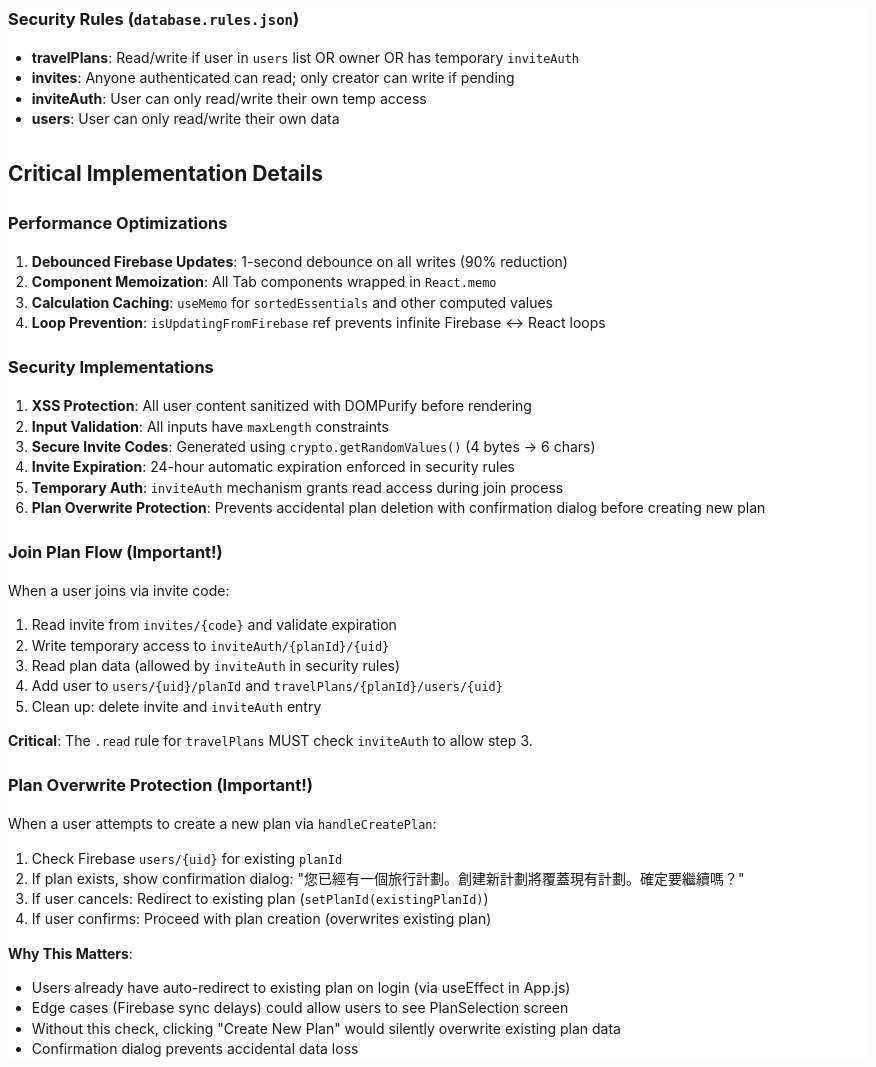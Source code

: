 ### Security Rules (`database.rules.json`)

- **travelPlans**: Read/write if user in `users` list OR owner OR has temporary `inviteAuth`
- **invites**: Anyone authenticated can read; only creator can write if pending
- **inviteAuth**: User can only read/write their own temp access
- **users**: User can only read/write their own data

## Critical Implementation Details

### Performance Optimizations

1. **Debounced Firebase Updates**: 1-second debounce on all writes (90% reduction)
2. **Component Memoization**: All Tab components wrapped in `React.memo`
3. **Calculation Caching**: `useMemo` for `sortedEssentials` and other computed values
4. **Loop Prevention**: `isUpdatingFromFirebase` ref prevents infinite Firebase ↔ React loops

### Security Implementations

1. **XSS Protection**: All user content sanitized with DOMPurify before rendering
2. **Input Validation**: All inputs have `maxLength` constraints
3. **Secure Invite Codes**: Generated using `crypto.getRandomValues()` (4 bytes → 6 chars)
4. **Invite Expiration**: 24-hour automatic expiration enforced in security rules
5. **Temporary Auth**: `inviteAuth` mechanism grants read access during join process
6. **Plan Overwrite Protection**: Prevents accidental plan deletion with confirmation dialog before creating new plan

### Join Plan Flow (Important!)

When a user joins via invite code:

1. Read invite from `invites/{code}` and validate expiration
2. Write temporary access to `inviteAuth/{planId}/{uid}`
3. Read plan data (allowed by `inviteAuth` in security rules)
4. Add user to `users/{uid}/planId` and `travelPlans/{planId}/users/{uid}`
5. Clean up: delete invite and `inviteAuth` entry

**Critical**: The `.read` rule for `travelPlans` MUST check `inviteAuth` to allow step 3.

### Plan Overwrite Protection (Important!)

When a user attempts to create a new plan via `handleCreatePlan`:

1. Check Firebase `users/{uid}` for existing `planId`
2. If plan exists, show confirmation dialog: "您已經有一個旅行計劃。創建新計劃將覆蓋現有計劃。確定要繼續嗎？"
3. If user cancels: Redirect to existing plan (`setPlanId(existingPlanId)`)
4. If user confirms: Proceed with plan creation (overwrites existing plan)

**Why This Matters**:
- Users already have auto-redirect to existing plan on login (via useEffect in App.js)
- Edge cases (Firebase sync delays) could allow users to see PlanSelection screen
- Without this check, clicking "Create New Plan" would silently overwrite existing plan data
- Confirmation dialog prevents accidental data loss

════════════════

• _WHAT YOU SHOULD DO_
From the entries above, tally the lines that contain the string "only". Report the total and nothing more.

• _REPLY_
3